_The problem_
Return verbatim the line containing "0 & 9 & 5 & 9 & 5 & 8 & 5 & 0 \\" together with all lines that follow it, through the end of the records.

---

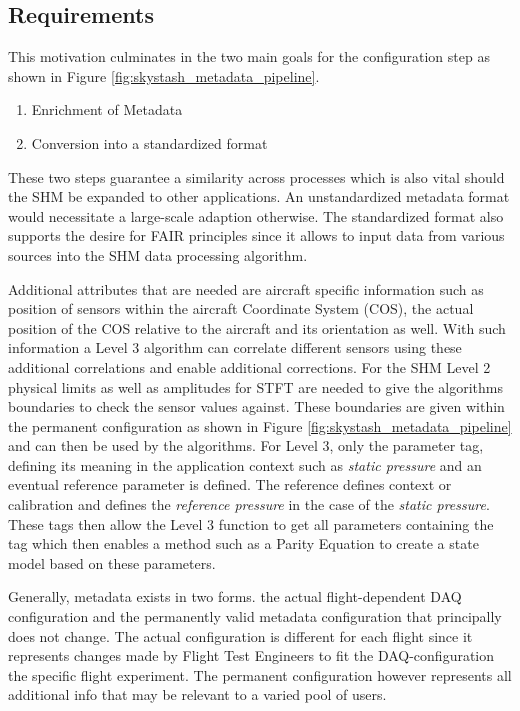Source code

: \subsection{Requirements}

This motivation culminates in the two main goals for the configuration step as shown in Figure \ref{fig:skystash_metadata_pipeline}.
\begin{enumerate}
    \item Enrichment of Metadata
    \item Conversion into a standardized format
\end{enumerate}
These two steps guarantee a similarity across processes which is also vital should the SHM be expanded to other applications. An unstandardized metadata format would necessitate a large-scale adaption otherwise. The standardized format also supports the desire for FAIR principles since it allows to input data from various sources into the SHM data processing algorithm.

Additional attributes that are needed are aircraft specific information such as position of sensors within the aircraft Coordinate System (COS), the actual position of the COS relative to the aircraft and its orientation as well. With such information a Level 3 algorithm can correlate different sensors using these additional correlations and enable additional corrections.
For the SHM Level 2 physical limits as well as amplitudes for STFT are needed to give the algorithms boundaries to check the sensor values against. These boundaries are given within the permanent configuration as shown in Figure \ref{fig:skystash_metadata_pipeline} and can then be used by the algorithms. For Level 3, only the parameter tag, defining its meaning in the application context such as \textit{static pressure} and an eventual reference parameter is defined. The reference defines context or calibration and defines the \textit{reference pressure} in the case of the \textit{static pressure}. These tags then allow the Level 3 function to get all parameters containing the tag which then enables a method such as a Parity Equation to create a state model based on these parameters.

Generally, metadata exists in two forms. the actual flight-dependent DAQ configuration and the permanently valid metadata configuration that principally does not change. The actual configuration is different for each flight since it represents changes made by Flight Test Engineers to fit the DAQ-configuration the specific flight experiment. The permanent configuration however represents all additional info that may be relevant to a varied pool of users.


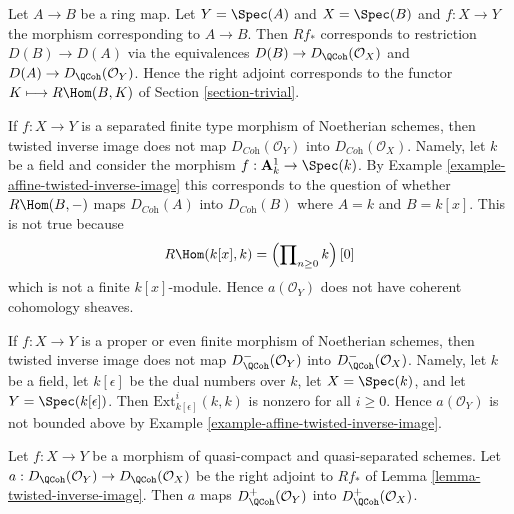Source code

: \begin{example}
\label{example-affine-twisted-inverse-image}
Let $A \to B$ be a ring map. Let $Y = \Spec(A)$ and $X = \Spec(B)$
and $f : X \to Y$ the morphism corresponding to $A \to B$.
Then $Rf_*$ corresponds to restriction $D(B) \to D(A)$ via
the equivalences $D(B) \to D_\QCoh(\mathcal{O}_X)$ and
$D(A) \to D_\QCoh(\mathcal{O}_Y)$. Hence the right adjoint
corresponds to the functor $K \longmapsto R\Hom(B, K)$ of
Section \ref{section-trivial}.
\end{example}

\begin{example}
\label{example-does-not-preserve-coherent}
If $f : X \to Y$ is a separated finite type morphism of Noetherian schemes,
then twisted inverse image does not map $D_{\textit{Coh}}(\mathcal{O}_Y)$ into
$D_{\textit{Coh}}(\mathcal{O}_X)$. Namely, let $k$ be a field and
consider the morphism $f : \mathbf{A}^1_k \to \Spec(k)$. By
Example \ref{example-affine-twisted-inverse-image}
this corresponds to the question of whether
$R\Hom(B, -)$ maps $D_{\textit{Coh}}(A)$ into $D_{\textit{Coh}}(B)$
where $A = k$ and $B = k[x]$. This is not true because
$$
R\Hom(k[x], k) = \left(\prod\nolimits_{n \geq 0} k\right)[0]
$$
which is not a finite $k[x]$-module. Hence $a(\mathcal{O}_Y)$
does not have coherent cohomology sheaves.
\end{example}

\begin{example}
\label{example-does-not-preserve-bounded-above}
If $f : X \to Y$ is a proper or even finite morphism of Noetherian schemes,
then twisted inverse image does not map $D_\QCoh^-(\mathcal{O}_Y)$ into
$D_\QCoh^-(\mathcal{O}_X)$. Namely, let $k$ be a field, let
$k[\epsilon]$ be the dual numbers over $k$, let
$X = \Spec(k)$, and let $Y = \Spec(k[\epsilon])$.
Then $\text{Ext}^i_{k[\epsilon]}(k, k)$ is nonzero for all $i \geq 0$.
Hence $a(\mathcal{O}_Y)$ is not bounded above
by Example \ref{example-affine-twisted-inverse-image}.
\end{example}

\begin{lemma}
\label{lemma-twisted-inverse-image-bounded-below}
Let $f : X \to Y$ be a morphism of quasi-compact and quasi-separated
schemes. Let $a : D_\QCoh(\mathcal{O}_Y) \to D_\QCoh(\mathcal{O}_X)$
be the right adjoint to $Rf_*$ of Lemma \ref{lemma-twisted-inverse-image}.
Then $a$ maps $D^+_\QCoh(\mathcal{O}_Y)$ into $D^+_\QCoh(\mathcal{O}_X)$.
\end{lemma}

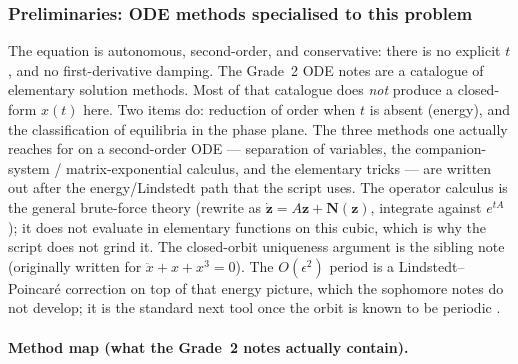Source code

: \documentclass[11pt,a4paper]{article}
\begin{document}
\setcounter{section}{6}
\setcounter{theorem}{0}
\setcounter{definition}{0}
\setcounter{remark}{0}
\setcounter{note}{0}

\subsubsection{Preliminaries: ODE methods specialised to this problem}

The equation is autonomous, second-order, and conservative: there is no explicit \(t\), and no first-derivative damping. The Grade~2 ODE notes \cite{grade2ode} are a catalogue of elementary solution methods. Most of that catalogue does \emph{not} produce a closed-form \(x(t)\) here. Two items do: reduction of order when \(t\) is absent (energy), and the classification of equilibria in the phase plane. The three methods one actually reaches for on a second-order ODE --- separation of variables, the companion-system / matrix-exponential calculus, and the elementary tricks --- are written out after the energy/Lindstedt path that the script uses. The operator calculus is the general brute-force theory (rewrite as \(\dot{\mathbf{z}}=A\mathbf{z}+\mathbf{N}(\mathbf{z})\), integrate against \(e^{tA}\)); it does not evaluate in elementary functions on this cubic, which is why the script does not grind it. The closed-orbit uniqueness argument is the sibling note \cite{grade2period} (originally written for \(\ddot x+x+x^{3}=0\)). The \(O(\epsilon^{2})\) period is a Lindstedt--Poincar\'e correction on top of that energy picture, which the sophomore notes do not develop; it is the standard next tool once the orbit is known to be periodic \cite{nayfeh73}.

\paragraph{Method map (what the Grade~2 notes actually contain).}
\end{document}
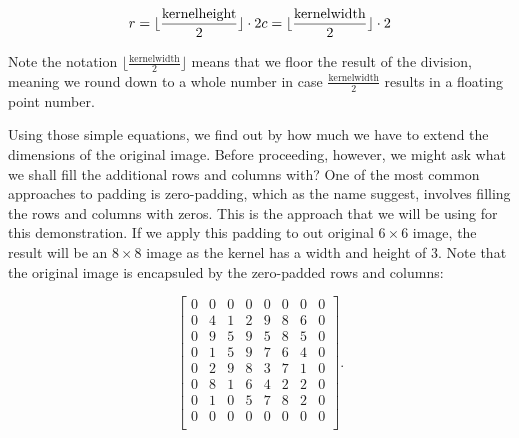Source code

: \documentclass[%
oneside,                 %
final,                   %
10pt]{article}
\begin{document}
\[
r =\lfloor \frac{\mathrm{kernel height}}{2} \rfloor \cdot 2 \\
c =\lfloor \frac{\mathrm{kernel width}}{2} \rfloor \cdot 2
\]

Note the notation $\lfloor \frac{\mathrm{kernel width}}{2} \rfloor$ means that
we floor the result of the division, meaning we round down to a whole
number in case $\frac{\mathrm{kernel width}}{2}$ results in a floating point
number.

Using those simple equations, we find out by how much we have to
extend the dimensions of the original image. Before proceeding,
however, we might ask what we shall fill the additional rows and
columns with? One of the most common approaches to padding is
zero-padding, which as the name suggest, involves filling the rows and
columns with zeros. This is the approach that we will be using for
this demonstration. If we apply this padding to out original $6 \times 6$
image, the result will be an $8 \times 8$ image as the kernel has a width and
height of 3. Note that the original image is encapsuled by the
zero-padded rows and columns:

\[
\begin{bmatrix}
0 & 0 & 0 & 0 & 0 & 0 & 0 & 0 \\
0 & 4 & 1 & 2 & 9 & 8 & 6 & 0 \\
0 & 9 & 5 & 9 & 5 & 8 & 5 & 0 \\
0 & 1 & 5 & 9 & 7 & 6 & 4 & 0 \\
0 & 2 & 9 & 8 & 3 & 7 & 1 & 0 \\
0 & 8 & 1 & 6 & 4 & 2 & 2 & 0 \\
0 & 1 & 0 & 5 & 7 & 8 & 2 & 0 \\
0 & 0 & 0 & 0 & 0 & 0 & 0 & 0 \\
\end{bmatrix}.
\]
\end{document}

---

_Response area_
0 & 9 & 5 & 9 & 5 & 8 & 5 & 0 \\
0 & 1 & 5 & 9 & 7 & 6 & 4 & 0 \\
0 & 2 & 9 & 8 & 3 & 7 & 1 & 0 \\
0 & 8 & 1 & 6 & 4 & 2 & 2 & 0 \\
0 & 1 & 0 & 5 & 7 & 8 & 2 & 0 \\
0 & 0 & 0 & 0 & 0 & 0 & 0 & 0 \\
\end{bmatrix}.
\]
\end{document}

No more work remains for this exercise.